AL-Butoksit'in Sol-Jel yöntemi ile modifikasyonu ve oluşan ürünün kaplamada kullanılması

Abstract

Geliştirilen ve yeni bulunan her bileşik teknik ve endüstriyel ilerlemelerde önemli rol oynamaktadır. Son yıllarda, tüm sanayi dallarında yeni özelliklere sahip maddelerin sentezlenmesi ile ilgili çalışmalar hızla artmaktadır. Cam, seramik, anorganik-organik polimerler özel yöntemlerle üretildiklerinde termal ve mekanik etkilere karşı dayanıklı ürünler elde edilmekte ve bunlar metallerin ve organik polimerlerin yerini almaktadır. Bu tür bileşiklerin sentezlenmesinde, metal alkoksitler ve bunların kontrollü bir şekilde hazırlanan hidroliz ve kondensasyon ürünleri kullanılmakta ve bu malzemeler son yıllarda hızlı bir şekilde gelişen sol- jel yöntemi ile sentezlenmektedir. Bu çalışmada, hidrolize karşı çok kararsız olan alüminyum butoksitin kararlılığını arttırmak, anorganik ve organik polimerleşmeye imkan sağlayarak yeni özelliklere sahip metal anorganik-organik bileşikleri sentezleyerek kaplama özelliklerini incelemek için metakrilik asit ve akrilik asit seçilmiştir.
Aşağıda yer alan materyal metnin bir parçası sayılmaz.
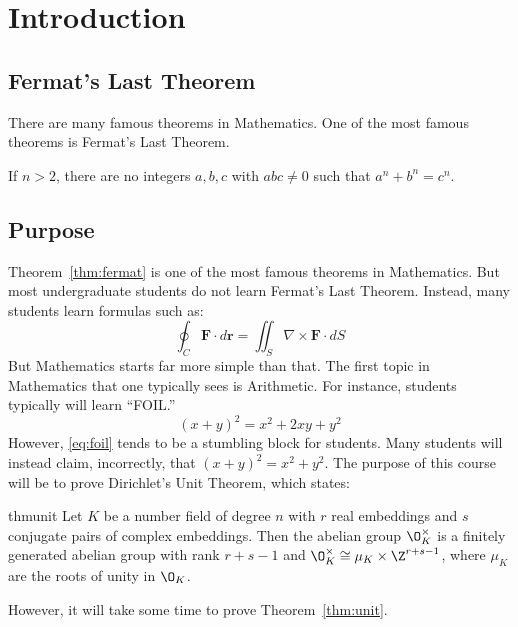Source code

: \newpage
\section{Introduction \label{sec:intro}}
\subsection{Fermat's Last Theorem \label{sec:fermat}}

There are many famous theorems in Mathematics. One of the most famous theorems is Fermat's Last Theorem.

\begin{thm} \label{thm:fermat}
If $n>2$, there are no integers $a,b,c$ with $abc \neq 0$ such that $a^n + b^n= c^n$.
\end{thm}


\subsection{Purpose}

Theorem~\ref{thm:fermat} is one of the most famous theorems in Mathematics. But most undergraduate students do not learn Fermat's Last Theorem. Instead, many students learn formulas such as:
	\[
	\oint_C \mathbf{F} \cdot d\mathbf{r} = \iint_S \nabla \times \mathbf{F} \cdot dS
	\]
But Mathematics starts far more simple than that. The first topic in Mathematics that one typically sees is Arithmetic. For instance, students typically will learn ``FOIL.'' 
	\begin{equation} \label{eq:foil}
	(x + y)^2= x^2 + 2xy + y^2
	\end{equation}
However, \eqref{eq:foil} tends to be a stumbling block for students. Many students will instead claim, incorrectly, that $(x+y)^2= x^2 + y^2$. The purpose of this course will be to prove Dirichlet's Unit Theorem, which states:

\begin{restatable*}{thm}{unit} \label{thm:unit}
Let $K$ be a number field of degree $n$ with $r$ real embeddings and $s$ conjugate pairs of complex embeddings. Then the abelian group $\O_K^\times$ is a finitely generated abelian group with rank $r+s-1$ and $\O_K^\times \cong \mu_K \times \Z^{r+s-1}$, where $\mu_K$ are the roots of unity in $\O_K$. 
\end{restatable*}


However, it will take some time to prove Theorem~\ref{thm:unit}.
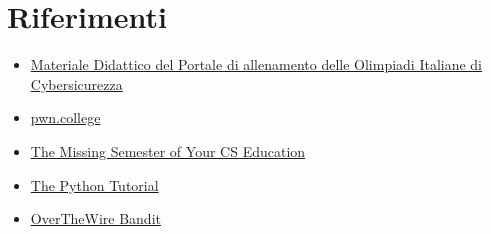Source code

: \documentclass{beamer}
\begin{document}
\section{Riferimenti}
\begin{frame}{\insertsection}
\begin{itemize}
\item \href{https://training.olicyber.it/training}{Materiale Didattico del Portale di allenamento delle Olimpiadi Italiane di Cybersicurezza} 
\item \href{https://pwn.college/}{pwn.college}
\item \href{https://missing.csail.mit.edu/}{The Missing Semester of Your CS Education}
\item \href{https://docs.python.org/3/tutorial/index.html}{The Python Tutorial}
\item \href{https://overthewire.org/wargames/bandit/}{OverTheWire Bandit}
\end{itemize}
\end{frame}
\end{document}
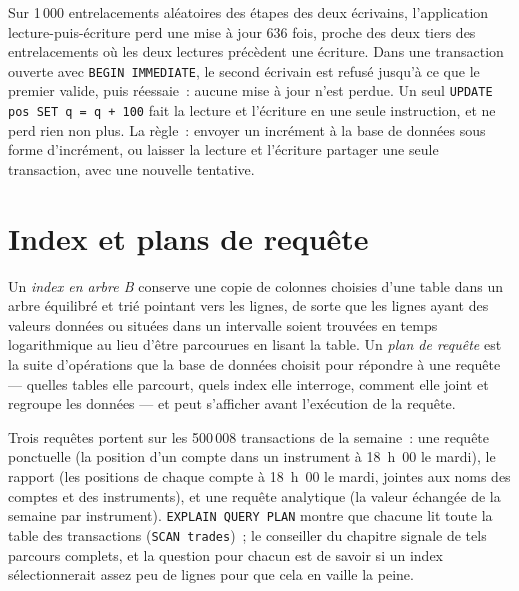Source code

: Sur 1\,000 entrelacements aléatoires des étapes des deux écrivains, l'application lecture-puis-écriture perd une mise à jour 636 fois, proche des deux
tiers des entrelacements où les deux lectures précèdent une écriture. Dans une transaction ouverte avec \texttt{BEGIN IMMEDIATE}, le second écrivain est
refusé jusqu'à ce que le premier valide, puis réessaie~: aucune mise à jour n'est perdue. Un seul \texttt{UPDATE pos SET q = q + 100} fait la lecture et l'écriture
en une seule instruction, et ne perd rien non plus. La règle~: envoyer un incrément à la base de données sous forme d'incrément, ou laisser la lecture et l'écriture
partager une seule transaction, avec une nouvelle tentative.

\section{Index et plans de requête}

\begin{definition}\label{def:pl:databases-and-sql:index}
Un \emph{index en arbre B} conserve une copie de colonnes choisies d'une table dans un arbre équilibré et trié pointant vers les lignes, de sorte
que les lignes ayant des valeurs données ou situées dans un intervalle soient trouvées en temps logarithmique au lieu d'être parcourues en lisant la table. Un
\emph{plan de requête} est la suite d'opérations que la base de données choisit pour répondre à une requête --- quelles tables elle parcourt, quels index elle interroge, comment elle joint
et regroupe les données --- et peut s'afficher avant l'exécution de la requête.
\end{definition}

Trois requêtes portent sur les 500\,008 transactions de la semaine~: une requête ponctuelle (la position d'un compte dans un instrument à 18~h~00 le mardi), le
rapport (les positions de chaque compte à 18~h~00 le mardi, jointes aux noms des comptes et des instruments), et une requête analytique (la
valeur échangée de la semaine par instrument). \texttt{EXPLAIN QUERY PLAN} montre que chacune lit toute la table des transactions (\texttt{SCAN trades})~; le conseiller du chapitre
signale de tels parcours complets, et la question pour chacun est de savoir si un index sélectionnerait assez peu de lignes pour que cela en vaille la peine.

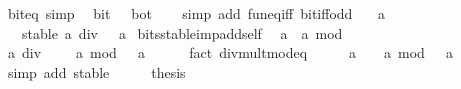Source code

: \begin{isabellebody}
\endisatagproof
{\isafoldproof}%
%
\isadelimproof
\isanewline
%
\endisadelimproof
\isanewline
{}\isamarkupfalse%
\ bit{\isacharunderscore}{\kern0pt}{}{\isacharunderscore}{\kern0pt}eq\ {\isacharbrackleft}{\kern0pt}simp{\isacharbrackright}{\kern0pt}{\isacharcolon}{\kern0pt}\isanewline
\ \ {\isacartoucheopen}bit\ {}\ {\isacharequal}{\kern0pt}\ bot{\isacartoucheclose}\isanewline
%
\isadelimproof
\ \ %
\endisadelimproof
%
\isatagproof
{}\isamarkupfalse%
\ {\isacharparenleft}{\kern0pt}simp\ add{\isacharcolon}{\kern0pt}\ fun{\isacharunderscore}{\kern0pt}eq{\isacharunderscore}{\kern0pt}iff\ bit{\isacharunderscore}{\kern0pt}iff{\isacharunderscore}{\kern0pt}odd{\isacharparenright}{\kern0pt}%
\endisatagproof
{\isafoldproof}%
%
\isadelimproof
\isanewline
%
\endisadelimproof
\isanewline
{}\isamarkupfalse%
\isanewline
\ \ \ a\isanewline
\ \ \ stable{\isacharcolon}{\kern0pt}\ {\isacartoucheopen}a\ div\ {}\ {\isacharequal}{\kern0pt}\ a{\isacartoucheclose}\isanewline
{}\isanewline
\isanewline
{}\isamarkupfalse%
\ bits{\isacharunderscore}{\kern0pt}stable{\isacharunderscore}{\kern0pt}imp{\isacharunderscore}{\kern0pt}add{\isacharunderscore}{\kern0pt}self{\isacharcolon}{\kern0pt}\isanewline
\ \ {\isacartoucheopen}a\ {\isacharplus}{\kern0pt}\ a\ mod\ {}\ {\isacharequal}{\kern0pt}\ {}{\isacartoucheclose}\isanewline
%
\isadelimproof
%
\endisadelimproof
%
\isatagproof
{}\isamarkupfalse%
\ {\isacharminus}{\kern0pt}\isanewline
\ \ \isamarkupfalse%
\ {\isacartoucheopen}a\ div\ {}\ {\isacharasterisk}{\kern0pt}\ {}\ {\isacharplus}{\kern0pt}\ a\ mod\ {}\ {\isacharequal}{\kern0pt}\ a{\isacartoucheclose}\isanewline
\ \ \ \ \isamarkupfalse%
\ {\isacharparenleft}{\kern0pt}fact\ div{\isacharunderscore}{\kern0pt}mult{\isacharunderscore}{\kern0pt}mod{\isacharunderscore}{\kern0pt}eq{\isacharparenright}{\kern0pt}\isanewline
\ \ \isamarkupfalse%
\ \isamarkupfalse%
\ {\isacartoucheopen}a\ {\isacharasterisk}{\kern0pt}\ {}\ {\isacharplus}{\kern0pt}\ a\ mod\ {}\ {\isacharequal}{\kern0pt}\ a{\isacartoucheclose}\isanewline
\ \ \ \ \isamarkupfalse%
\ {\isacharparenleft}{\kern0pt}simp\ add{\isacharcolon}{\kern0pt}\ stable{\isacharparenright}{\kern0pt}\isanewline
\ \ \isamarkupfalse%
\ \isamarkupfalse%
\ {\isacharquery}{\kern0pt}thesis\isanewline

\end{isabellebody}
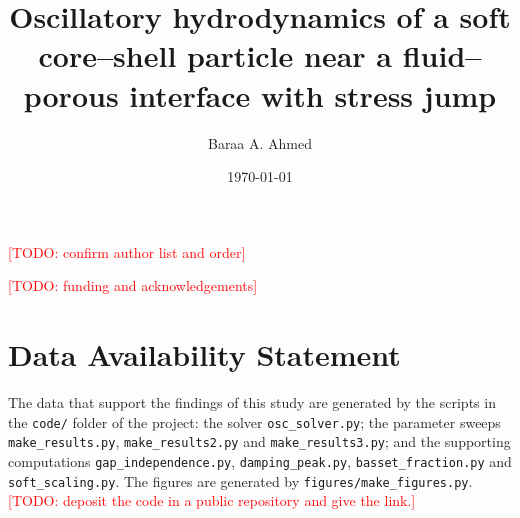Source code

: \documentclass[aip,pof,reprint,amsmath,amssymb,nofootinbib]{revtex4-2}
\newcommand{\TODO}[1]{\textcolor{red}{[TODO: #1]}}
\theoremstyle{plain}
\theoremstyle{definition}
\theoremstyle{remark}
\begin{document}
\title{Oscillatory hydrodynamics of a soft core--shell particle near a fluid--porous interface with stress jump}

\author{Baraa A. Ahmed}
\email{\TODO{corresponding e-mail}}
\affiliation{\TODO{affiliation}}
\TODO{confirm author list and order}

\date{\today}

\begin{abstract}

\end{abstract}

\maketitle









\appendix


\begin{acknowledgments}
\TODO{funding and acknowledgements}
\end{acknowledgments}

\section*{Data Availability Statement}
{\sloppy The data that support the findings of this study are generated by the scripts in the \texttt{code/}
folder of the project: the solver \texttt{osc\_solver.py}; the parameter sweeps \texttt{make\_results.py},
\texttt{make\_results2.py} and \texttt{make\_results3.py}; and the supporting computations
\texttt{gap\_independence.py}, \texttt{damping\_peak.py}, \texttt{basset\_fraction.py} and
\texttt{soft\_scaling.py}. The figures are generated by \texttt{figures/make\_figures.py}. \TODO{deposit the code in a
public repository and give the link.}\par}


\end{document}
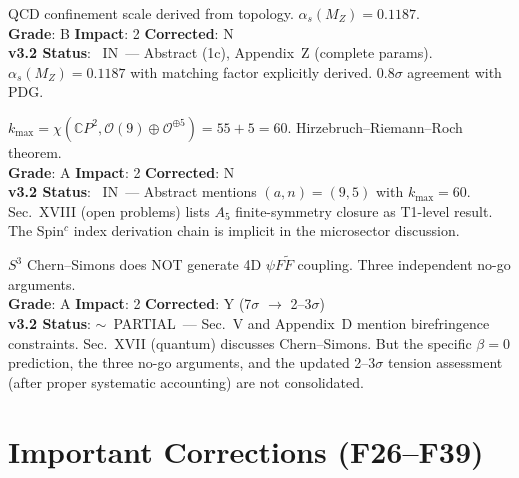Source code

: \documentclass[11pt,a4paper]{article}
\newcommand{\vin}{\textcolor{statusIN}{\checkmark~IN}}
\newcommand{\vpartial}{\textcolor{statusPARTIAL}{$\sim$~PARTIAL}}
\begin{document}
\begin{tcolorbox}[colback=major!5,colframe=major,title=\textbf{F23: $\Lambda_{\rm QCD}$ from $\alpha$: $M_P \alpha^{19/2} = 61.20$~MeV}]
QCD confinement scale derived from topology. $\alpha_s(M_Z) = 0.1187$.\\
\textbf{Grade}: B \quad \textbf{Impact}: 2 \quad \textbf{Corrected}: N\\
\textbf{v3.2 Status}: \vin\ --- Abstract (1c), Appendix~Z (complete params). $\alpha_s(M_Z) = 0.1187$ with matching factor explicitly derived. $0.8\sigma$ agreement with PDG.
\end{tcolorbox}

\begin{tcolorbox}[colback=major!5,colframe=major,title=\textbf{F24: $k_{\max} = 60$ from Spin$^c$ Index (Theorem)}]
$k_{\max} = \chi(\mathbb{C}P^2, \mathcal{O}(9) \oplus \mathcal{O}^{\oplus 5}) = 55 + 5 = 60$. Hirzebruch--Riemann--Roch theorem.\\
\textbf{Grade}: A \quad \textbf{Impact}: 2 \quad \textbf{Corrected}: N\\
\textbf{v3.2 Status}: \vin\ --- Abstract mentions $(a,n) = (9,5)$ with $k_{\max} = 60$. Sec.~XVIII (open problems) lists $A_5$ finite-symmetry closure as T1-level result. The Spin$^c$ index derivation chain is implicit in the microsector discussion.
\end{tcolorbox}

\begin{tcolorbox}[colback=major!5,colframe=major,title=\textbf{F25: $\beta = 0$ Cosmic Birefringence Null (Theorem-Grade)}]
$S^3$ Chern--Simons does NOT generate 4D $\psi F\tilde{F}$ coupling. Three independent no-go arguments.\\
\textbf{Grade}: A \quad \textbf{Impact}: 2 \quad \textbf{Corrected}: Y (7$\sigma$ $\to$ 2--3$\sigma$)\\
\textbf{v3.2 Status}: \vpartial\ --- Sec.~V and Appendix~D mention birefringence constraints. Sec.~XVII (quantum) discusses Chern--Simons. But the specific $\beta = 0$ prediction, the three no-go arguments, and the updated 2--3$\sigma$ tension assessment (after proper systematic accounting) are not consolidated.
\end{tcolorbox}


\section{Important Corrections (F26--F39)}\label{sec:corrections}
\end{document}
Bu amaçla Al(OsBu)3 a) Metakrilik asit ve akrilik asit ile kompleksleştirilip, hidroliz ve polimerize edilerek reaksiyonlar incelenmiştir, b) Kompleks üründen hazırlanan solün kaplama özelliklerini belirlemek için örnek plakalar üzerinde kaplama testleri yapılmıştır, c) Kompleks üründen hazırlanan sol kısmen hidroliz edilen TEOS ile reaksiyona sokularak elde edilen çözeltiden kaplamalar yapılmış ve teste tabi tutulmuştur.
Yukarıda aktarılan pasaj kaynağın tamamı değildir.